I lived in Japan for nearly a decade, a situation that saddened my mother for many years. She once told me that I’d made a mess of my life, because I chose a path that she wouldn’t have. So often I felt wrong simply by being who I was. But in Japan, finally, I felt free.
* * *
I have a vivid memory from childhood. I think I was six or seven.
We had just finished dinner, and something prompted me to perform for my mother. I made up a song and dance, and she sat on a chair across from me, looking on. When I finished, I curtsied and said, “Thank you for watching my show.”
My mother responded quietly, “Thank you for making me so happy.”
I remember the mild churning in my stomach, the sudden discomfort. It was the simplicity of her statement, something in her eyes, her throat that threatened to choke with tears. It was caving in around me – the love, the intensity.
Maybe it was our early life as immigrants that sealed the bubble airtight around us. We were undocumented at the time, and consequently, living in self-imposed isolation. It was an emotional space that was claustrophobic, even without the force of my mother’s love and her heightened need to protect.
When she looked at me the way she did that evening, it was as if there was no more air for me to breathe.
At that moment I made a decision. I wouldn’t be so sweet ever again, because I didn’t want to see my mother like that ever again. I didn’t want to be the source of so much emotion. I didn’t want her to love me so much that it could hurt. I didn’t want to hold so much power – and I sensed that I did, even as a small child.

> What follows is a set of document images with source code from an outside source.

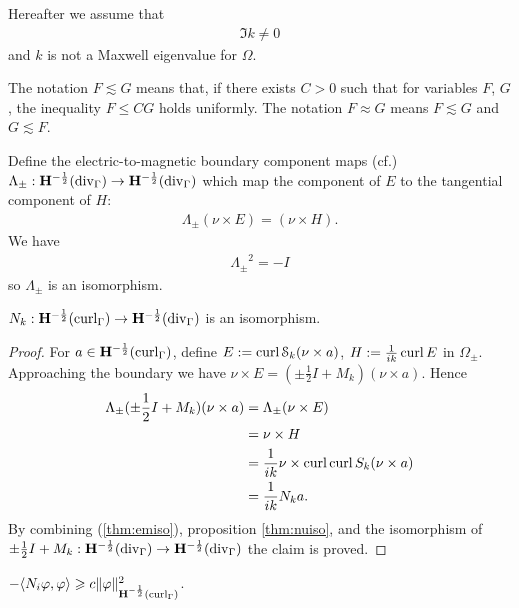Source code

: Hereafter we assume that 
\begin{align}\label{eq:kconstraint}
  \Im k\not=0
\end{align}
and $k$ is not a Maxwell eigenvalue for $\Omega$.

The notation $F\lesssim G$ means that, if there exists $C>0$ such that for
variables $F$, $G$, the inequality $F\leqslant CG$ holds uniformly. The 
notation $F\approx G$ means $F\lesssim G$ and $G\lesssim F$. 

Define the electric-to-magnetic boundary component maps (cf.\citet{colton3}) $\Lambda_\pm:{\bf H}^{-\frac{1}{2}}(\operatorname{div}_\Gamma)\rightarrow{\bf H}^{-\frac{1}{2}}(\operatorname{div}_\Gamma)$ which map the component of $E$ to the tangential component of $H$:
\begin{align*}
  \Lambda_\pm(\nu\times E)=(\nu\times H).
\end{align*}
We have 
\begin{align}\label{thm:emiso}
  {\Lambda_\pm}^2 = -I
\end{align}
so $\Lambda_\pm$ is an isomorphism.

\begin{prp}\label{thm:Niso}
$N_k:{\bf H}^{-\frac{1}{2}}(\operatorname{curl}_\Gamma)\rightarrow{\bf H}^{-\frac{1}{2}}(\operatorname{div}_\Gamma)$ is an isomorphism. 
\end{prp}

\begin{proof}
  For $a\in{\bf H}^{-\frac{1}{2}}(\operatorname{curl}_\Gamma)$, define $E:=\operatorname{curl}\mathcal{S}_k (\nu\times a)$, $H:=\frac{1}{ik}\operatorname{curl} E$ in $\Omega_\pm$. Approaching the boundary we have $\nu\times E=(\pm\frac{1}{2}I+M_k)(\nu\times a)$. Hence
  \begin{align*}
    \Lambda_\pm(\pm\frac{1}{2}I+M_k)(\nu\times a) &= \Lambda_\pm(\nu\times E) \\
    &= \nu\times H \\ 
    &= \frac{1}{ik}\nu\times\operatorname{curl}\operatorname{curl} S_k (\nu\times a) \\ 
    &= \frac{1}{ik} N_k a.
  \end{align*}
  By combining (\ref{thm:emiso}), proposition \ref{thm:nuiso}, and the isomorphism of $\pm\frac{1}{2}I+M_k:{\bf H}^{-\frac{1}{2}}(\operatorname{div}_\Gamma)\rightarrow{\bf H}^{-\frac{1}{2}}(\operatorname{div}_\Gamma)$ the claim is proved. 
\end{proof}

\begin{prp}
  $-\langle N_i\varphi,\varphi\rangle \geqslant c \|\varphi\|_{{\bf H}^{-\frac{1}{2}}(\operatorname{curl}_\Gamma)}^2$.
\end{prp}


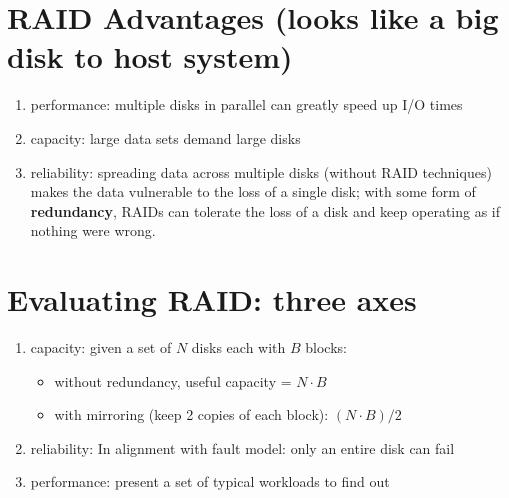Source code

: \section*{RAID Advantages (looks like a big disk to host system)}
\begin{enumerate}
\item performance: multiple disks in parallel can greatly speed up I/O times
\item capacity: large data sets demand large disks
\item reliability: spreading data across multiple disks (without RAID techniques) makes the data vulnerable to the loss of a single disk; with some form of \textbf{redundancy}, RAIDs can tolerate the loss of a disk and keep operating as if nothing were wrong.
\end{enumerate}
\section*{Evaluating RAID: three axes}
\begin{enumerate}
\item capacity: given a set of $N$ disks each with $B$ blocks:
  \begin{itemize}
  \item without redundancy, useful capacity = $N\cdot B$
  \item with mirroring (keep 2 copies of each block): $(N\cdot B)/2$
  \end{itemize}
\item reliability: In alignment with fault model: only an entire disk can fail
\item performance: present a set of typical workloads to find out
\end{enumerate}

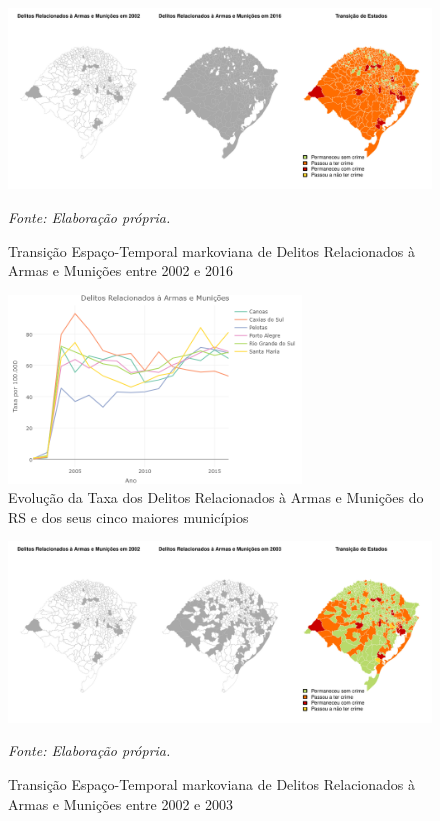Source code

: \documentclass[12pt,openright,oneside,a4paper,english,french,spanish]{abntex2}
\numberwithin{table}{section} %
\numberwithin{figure}{section} %
\newcommand{\source}[1]{\textit{#1}}
\begin{document}
\begin{subappendices}
\begin{figure}[H]
\begin{center}
\includegraphics{TESE_DE_DOUTORADO_RENAN_FINAL-map_del_rel_armas_2002_2016}
\end{center}
\caption{Transição Espaço-Temporal markoviana de Delitos Relacionados à Armas e Munições entre 2002 e 2016}
\source{Fonte: Elaboração própria.}
\label{fig:mapas_del_rel_armas_markov_2002_2016}
\end{figure}

\begin{figure}[H]
\centering
\includegraphics[height=5cm,width=0.65\linewidth]{armas_cinco_maiores_municipios.png}
\caption{Evolução da Taxa dos Delitos Relacionados à Armas e Munições do RS e dos seus cinco maiores municípios}
\label{fig:evolucao_armas_cinco_maiores}
\end{figure}

\begin{figure}[H]
\begin{center}
\includegraphics{TESE_DE_DOUTORADO_RENAN_FINAL-map_del_rel_armas_2002_2003}
\end{center}
\caption{Transição Espaço-Temporal markoviana de Delitos Relacionados à Armas e Munições entre 2002 e 2003}
\source{Fonte: Elaboração própria.}
\label{fig:mapas_del_rel_armas_markov_2002_2003}
\end{figure}


\end{subappendices}
\end{document}
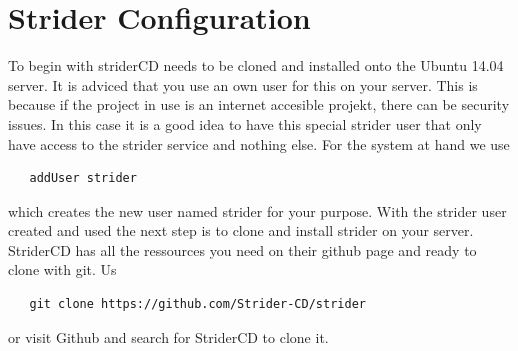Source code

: \section{Strider Configuration}
\label{section:Strider Configuration}
To begin with striderCD needs to be cloned and installed onto the Ubuntu 14.04 server. It is adviced that you use an own user for this
on your server. This is because if the project in use is an internet accesible projekt, there can be security issues. In this case
it is a good idea to have this special strider user that only have access to the strider service and nothing else. For the system at
hand we use
\begin{lstlisting}
   addUser strider
\end{lstlisting}
which creates the new user named strider for your purpose. With the strider user created and used the next step is to clone and install
strider on your server. StriderCD has all the ressources you need on their github page and ready to clone with git. Us
\begin{lstlisting}
   git clone https://github.com/Strider-CD/strider
\end{lstlisting}
or visit Github and search for StriderCD to clone it.

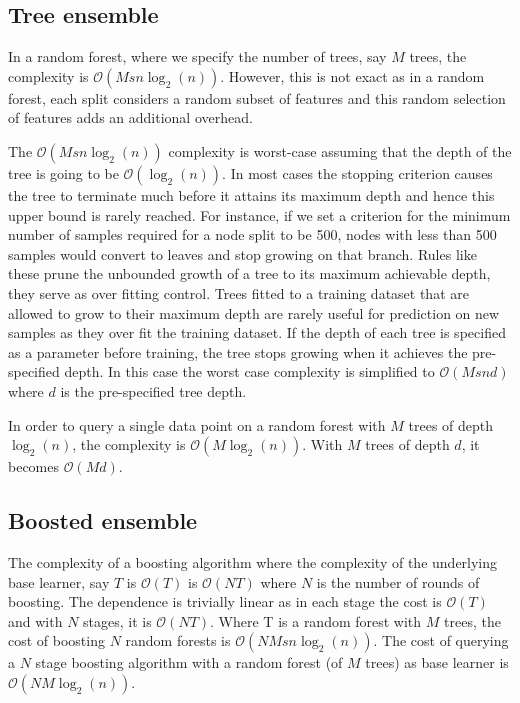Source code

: \subsection{Tree ensemble}

In a random forest, where we specify the number of trees, say $M$ trees, the complexity is $\mathcal{O}(Msn\log_{2}(n))$. However, this is not exact as in a random forest, each split considers a random subset of features and this random selection of features adds an additional overhead.  

The $\mathcal{O}(Msn\log_{2}(n))$ complexity is worst-case assuming that the depth of the tree is going to be $\mathcal{O}(\log_{2}(n))$. In most cases the stopping criterion causes the tree to terminate much before it attains its maximum depth and hence this upper bound is rarely reached. For instance, if we set a criterion for the minimum number of samples required for a node split to be 500, nodes with less than 500 samples would convert to leaves and stop growing on that branch. Rules like these prune the unbounded growth of a tree to its maximum achievable depth, they serve as over fitting control. Trees fitted to a training dataset that are allowed to grow to their maximum depth are rarely useful for prediction on new samples as they over fit the training dataset. If the depth of each tree is specified as a parameter before training, the tree stops growing when it achieves the pre-specified depth. In this case the worst case complexity is simplified to $\mathcal{O}(Msnd)$ where $d$ is the pre-specified tree depth.

In order to query a single data point on a random forest with $M$ trees of depth $\log_{2}(n)$, the complexity is $\mathcal{O}(M\log_{2}(n))$. With $M$ trees of depth $d$, it becomes $\mathcal{O}(Md)$.

\subsection{Boosted ensemble}

The complexity of a boosting algorithm where the complexity of the underlying base learner, say $T$ is $\mathcal{O}(T)$ is $\mathcal{O}(NT)$ where $N$ is the number of rounds of boosting. The dependence is trivially linear as in each stage the cost is $\mathcal{O}(T)$ and with $N$ stages, it is $\mathcal{O}(NT)$. Where T is a random forest with $M$ trees, the cost of boosting $N$ random forests is $\mathcal{O}(NMsn\log_{2}(n))$. The cost of querying a $N$ stage boosting algorithm with a random forest (of $M$ trees) as base learner is $\mathcal{O}(NM\log_{2}(n))$.  



 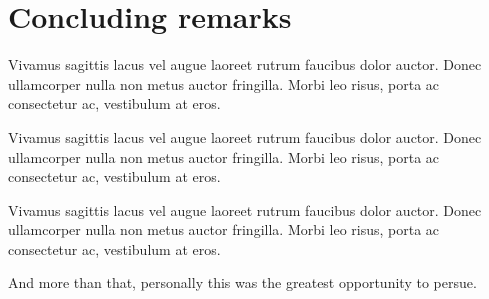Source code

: \clearpage
\chapter{Concluding remarks}
\label{ch:conclusion}

Vivamus sagittis lacus vel augue laoreet rutrum faucibus dolor auctor. Donec ullamcorper nulla non metus auctor fringilla. Morbi leo risus, porta ac consectetur ac, vestibulum at eros.

Vivamus sagittis lacus vel augue laoreet rutrum faucibus dolor auctor. Donec ullamcorper nulla non metus auctor fringilla. Morbi leo risus, porta ac consectetur ac, vestibulum at eros.

Vivamus sagittis lacus vel augue laoreet rutrum faucibus dolor auctor. Donec ullamcorper nulla non metus auctor fringilla. Morbi leo risus, porta ac consectetur ac, vestibulum at eros.

And more than that, personally this was the greatest opportunity to persue.

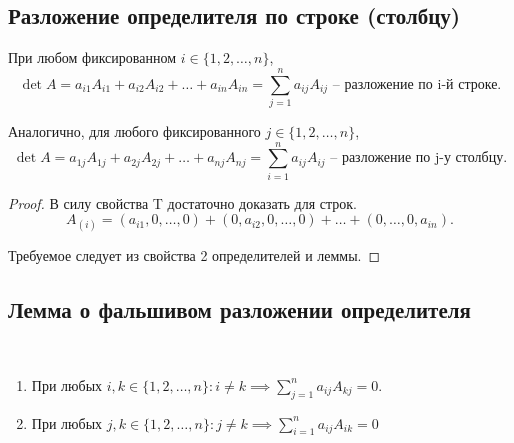 \subsection{Разложение определителя по строке (столбцу)}
\begin{theorem}
    При любом фиксированном $i \in \{1, 2, \dots, n\}$,
    \begin{equation*}
        \det A = a_{i1} A_{i1} + a_{i2} A_{i2} + \dots + a_{in} A_{in} = \sum_{j = 1}^n a_{ij} A_{ij} \text{ -- разложение по i-й строке}
    .\end{equation*}

    Аналогично, для любого фиксированного $j \in \{1, 2, \dots, n\}$,
    \begin{equation*}
        \det A = a_{1j} A_{1j} + a_{2j} A_{2j} + \dots + a_{nj} A_{nj} = \sum_{i = 1}^{n} a_{ij} A_{ij} \text{ -- разложение по j-у столбцу}
    .\end{equation*}
\end{theorem}

\begin{proof}
    В силу свойства T достаточно доказать для строк.
    \begin{equation*}
        A_{(i)} = (a_{i1}, 0, \dots, 0) + (0, a_{i2}, 0, \dots, 0) + \dots + (0, \dots, 0, a_{in})
    .\end{equation*}

    Требуемое следует из свойства 2 определителей и леммы.
\end{proof}


\subsection{Лемма о фальшивом разложении определителя}
\begin{lemma}~
    \begin{enumerate}
    \item
        При любых $i, k \in \{1, 2, \dots, n\} : i \neq k \implies \sum_{j = 1}^n a_{ij} A_{kj} = 0$.
    \item
        При любых $j, k \in \{1, 2, \dots, n\} : j \neq k \implies \sum_{i = 1}^n a_{ij} A_{ik} = 0$
    \end{enumerate}
\end{lemma}


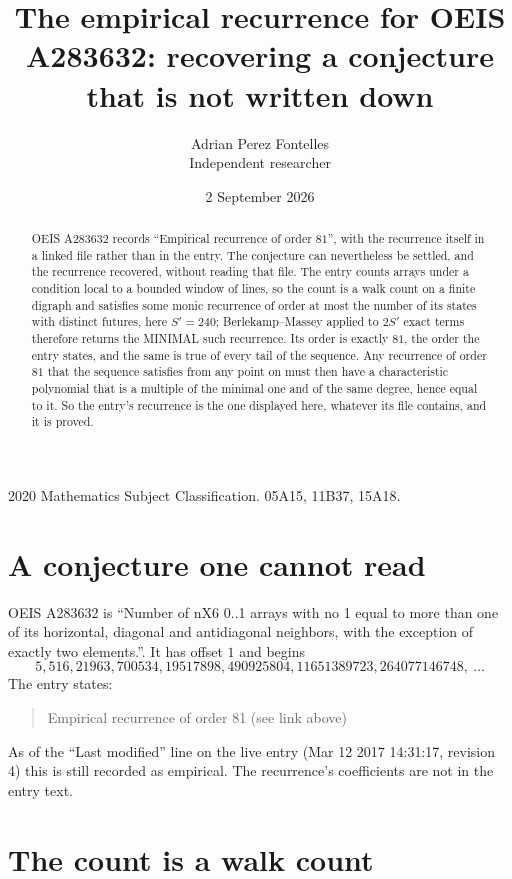\documentclass[11pt,a4paper]{article}
\title{The empirical recurrence for OEIS A283632: recovering a conjecture that is not written down}
\author{Adrian Perez Fontelles\\ \small Independent researcher}
\date{2 September 2026}
\theoremstyle{plain}
\theoremstyle{definition}
\begin{document}
\maketitle

\begin{abstract}
OEIS A283632 records ``Empirical recurrence of order $81$'', with the recurrence itself in a
linked file rather than in the entry. The conjecture can nevertheless be settled, and the
recurrence recovered, without reading that file. The entry counts arrays under a condition
local to a bounded window of lines, so the count is a walk count on a finite digraph and
satisfies some monic recurrence of order at most the number of its states with distinct
futures, here $S'=240$; Berlekamp--Massey applied to $2S'$ exact
terms therefore returns the MINIMAL such recurrence. Its order is exactly $81$, the order
the entry states, and the same is true of every tail of the sequence. Any recurrence of order
$81$ that the sequence satisfies from any point on must then have a characteristic
polynomial that is a multiple of the minimal one and of the same degree, hence equal to it. So
the entry's recurrence is the one displayed here, whatever its file contains, and it is
proved.
\end{abstract}

\noindent\small 2020 Mathematics Subject Classification. 05A15, 11B37, 15A18.\normalsize

\section{A conjecture one cannot read}

OEIS A283632 is ``Number of nX6 0..1 arrays with no 1 equal to more than one of its horizontal, diagonal and antidiagonal neighbors, with the exception of exactly two elements.''. It has offset $1$ and begins
\[
5, 516, 21963, 700534, 19517898, 490925804, 11651389723, 264077146748,\ \dots
\]
The entry states:
\begin{quote}
Empirical recurrence of order 81 (see link above)
\end{quote}
As of the ``Last modified'' line on the live entry (Mar 12 2017 14:31:17, revision 4) this is still
recorded as empirical. The recurrence's coefficients are not in the entry text.

\section{The count is a walk count}
\end{document}
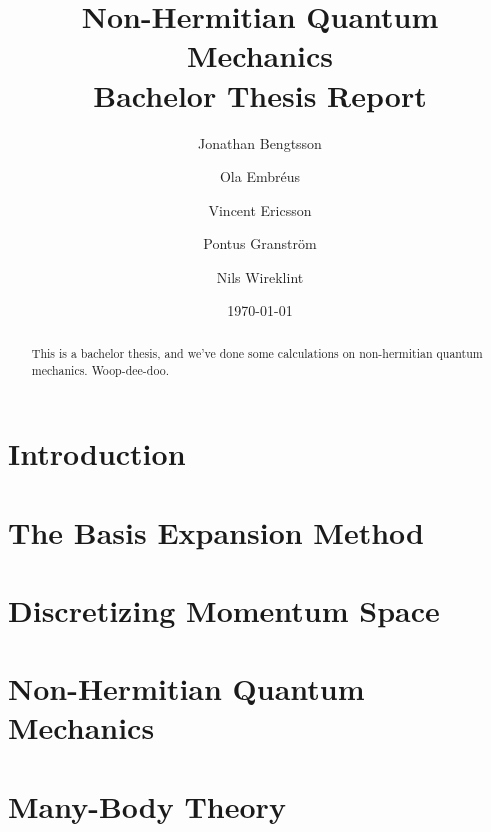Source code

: \documentclass[12pt,a4paper]{report}
\begin{document}
  

\title{Non-Hermitian Quantum Mechanics\\
\Large Bachelor Thesis Report}
\author{Jonathan Bengtsson  \and Ola Embréus \and Vincent Ericsson \and Pontus Granström \and Nils Wireklint}
\date{\today}



\maketitle

\newpage
\begin{abstract}
This is a bachelor thesis, and we've done some calculations on non-hermitian quantum mechanics. Woop-dee-doo.
\end{abstract}
\newpage

\tableofcontents


\newpage

\setcounter{page}{1}

\chapter{Introduction}
\label{cha:introduction}



\chapter{The Basis Expansion Method}
\label{cha:basis_expansion}



\chapter{Discretizing Momentum Space}
\label{cha:mom_space}


\chapter{Non-Hermitian Quantum Mechanics} 
\label{cha:nhqm}



\chapter{Many-Body Theory}
\label{cha:many_body}


\end{document}
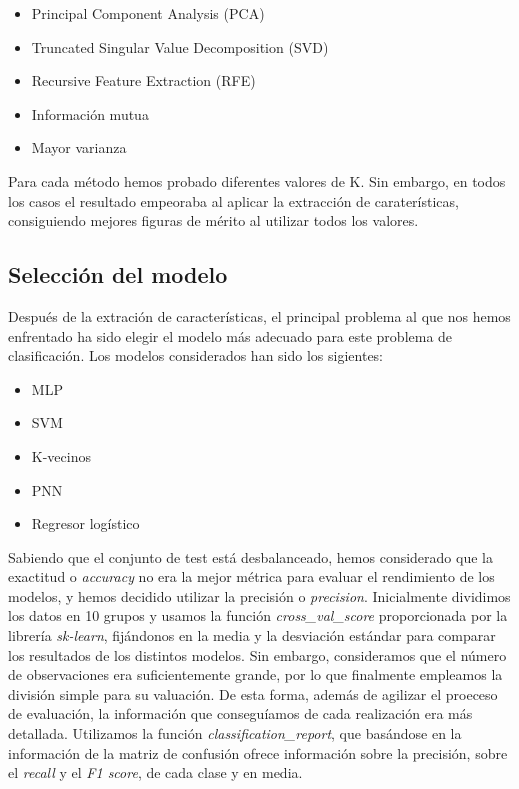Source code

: \documentclass[journal,twoside]{JoPhA}
\begin{document}
\begin{itemize}
	\item Principal Component Analysis (PCA)
	\item Truncated Singular Value Decomposition (SVD)
	\item Recursive Feature Extraction (RFE)
	\item Información mutua
	\item Mayor varianza \\
\end{itemize}

Para cada método hemos probado diferentes valores de K. Sin embargo, en todos los casos el resultado empeoraba al aplicar la extracción de caraterísticas, consiguiendo mejores figuras de mérito al utilizar todos los valores. \\

\subsection{Selección del modelo}
Después de la extración de características, el principal problema al que nos hemos enfrentado ha sido elegir el modelo más adecuado para este problema de clasificación. Los modelos considerados han sido los sigientes: \\

\begin{itemize}
	\item MLP
	\item SVM
	\item K-vecinos
	\item PNN
	\item Regresor logístico \\
\end{itemize} 

Sabiendo que el conjunto de test está desbalanceado, hemos considerado que la exactitud o \textit{accuracy} no era la mejor métrica para evaluar el rendimiento de los modelos, y hemos decidido utilizar la precisión o \textit{precision}. Inicialmente dividimos los datos en 10 grupos y usamos la función \textit{cross\_val\_score} proporcionada por la librería \emph{sk-learn}\cite{validacion_cruzada}, fijándonos en la media y la desviación estándar para comparar los resultados de los distintos modelos. Sin embargo, consideramos que el número de observaciones era suficientemente grande, por lo que finalmente empleamos la división simple para su valuación. De esta forma, además de agilizar el proeceso de evaluación, la información que conseguíamos de cada realización era más detallada. Utilizamos la función \textit{classification\_report}, que basándose en la información de la matriz de confusión ofrece información sobre la precisión, sobre el \textit{recall} y el \textit{F1 score}, de cada clase y en media. \\
\end{document}
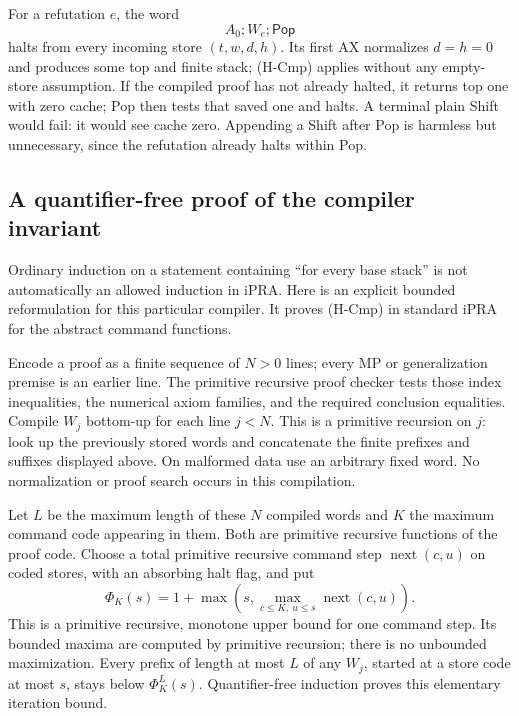 For a refutation $e$, the word
\[
                        A_0;W_e;\mathsf{Pop}               \tag{H-Ref}
\]
halts from every incoming store $(t,w,d,h)$. Its first AX normalizes
$d=h=0$ and produces some top and finite stack; (H-Cmp) applies
without any empty-store assumption. If the compiled proof has not
already halted, it returns top one with zero cache; Pop then tests
that saved one and halts. A terminal plain Shift would fail: it
would see cache zero. Appending a Shift after Pop is harmless but
unnecessary, since the refutation already halts within Pop.

\subsection{A quantifier-free proof of the compiler invariant}

Ordinary induction on a statement containing ``for every base
stack'' is not automatically an allowed induction in iPRA. Here is
an explicit bounded reformulation for this particular compiler.
It proves (H-Cmp) in standard iPRA for the abstract command functions.

Encode a proof as a finite sequence of $N>0$ lines; every MP or
generalization premise is an earlier line. The primitive recursive
proof checker tests those index inequalities, the numerical axiom
families, and the required conclusion equalities. Compile $W_j$
bottom-up for each line $j<N$. This is a primitive recursion on
$j$: look up the previously stored words and concatenate the finite
prefixes and suffixes displayed above. On malformed data use an
arbitrary fixed word. No normalization or proof search occurs in
this compilation.

Let $L$ be the maximum length of these $N$ compiled words and $K$
the maximum command code appearing in them. Both are primitive
recursive functions of the proof code. Choose a total primitive
recursive command step $\operatorname{next}(c,u)$ on coded stores,
with an absorbing halt flag, and put
\[
 \Phi_K(s)=1+\max\left(s,
    \max_{c\le K,\ u\le s}\operatorname{next}(c,u)\right).
\]
This is a primitive recursive, monotone upper bound for one command
step. Its bounded maxima are computed by primitive recursion; there
is no unbounded maximization. Every prefix of length at most $L$ of
any $W_j$, started at a store code at most $s$, stays below
$\Phi_K^L(s)$. Quantifier-free induction proves this elementary
iteration bound.


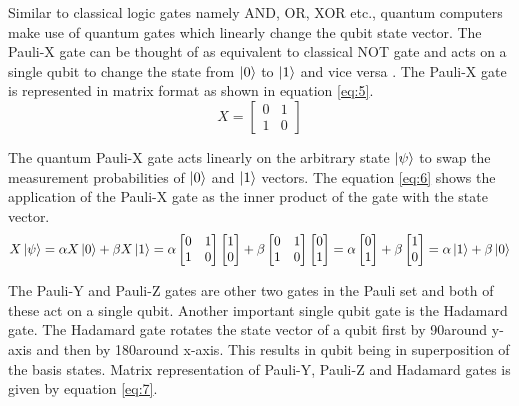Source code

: \documentclass[english,a4paper,11pt,oneside,onecolumn]{book}
\begin{document}
Similar to classical logic gates namely AND, OR, XOR etc., quantum computers make use of quantum gates which linearly change the qubit state vector. The Pauli-X gate can be thought of as equivalent to classical NOT gate and acts on a single qubit to change the state from \(\ket{0}\) to \(\ket{1}\) and vice versa \cite{matuschak_2019_quantum}. The Pauli-X gate is represented in matrix format as shown in equation \ref{eq:5}.
\begin{equation}\label{eq:5}
X = 
\begin{bmatrix}
0 & 1\\
1 & 0
\end{bmatrix}
\end{equation}

The quantum Pauli-X gate acts linearly on the arbitrary state $\ket{\psi}$ to swap the measurement probabilities of \(\ket{0}\) and \(\ket{1}\) vectors. The equation \ref{eq:6} shows the application of the Pauli-X gate as the inner product of the gate with the state vector.
\begin{equation}\label{eq:6}
X\ket{\psi} = \alpha X \ket{0} + \beta X \ket{1} = 
\alpha
\begin{bmatrix}
0 & 1\\
1 & 0
\end{bmatrix}
\begin{bmatrix}
1\\
0
\end{bmatrix} + 
\beta
\begin{bmatrix}
0 & 1\\
1 & 0
\end{bmatrix}
\begin{bmatrix}
0\\
1
\end{bmatrix} = 
\alpha
\begin{bmatrix}
0\\
1
\end{bmatrix} + 
\beta
\begin{bmatrix}
1\\
0
\end{bmatrix} =
\alpha\ket{1} + \beta\ket{0}
\end{equation}

The Pauli-Y and Pauli-Z gates are other two gates in the Pauli set and both of these act on a single qubit. Another important single qubit gate is the Hadamard gate. The Hadamard gate rotates the state vector of a qubit first by 90\degree around y-axis and then by 180\degree around x-axis. This results in qubit being in superposition of the basis states. Matrix representation of Pauli-Y, Pauli-Z and Hadamard gates is given by equation \ref{eq:7}. 
\end{document}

And so with the falling of that first domino we spent the next three decades dancing – no, battling – in a duel over emotional territory. The more distance I tried to eke out of our narrow space, the more I instigated my mother’s responses, until I made her into a controlling and needy woman, as she turned me into a rejecting, ungrateful daughter. Why couldn’t it be simple, the way it was with my father? He expected nothing, he was disappointed by nothing, and he was happy simply to be loved.
The relationship with my mother seemed to bring out the worst and best in both of us. I came to see love as protective, safe, unconditional, and layered, but also as confusing, suffocating, manipulative, and overwhelming.
Is it possible to be loved too much? How does one complain of a mother who never fails to be there for her?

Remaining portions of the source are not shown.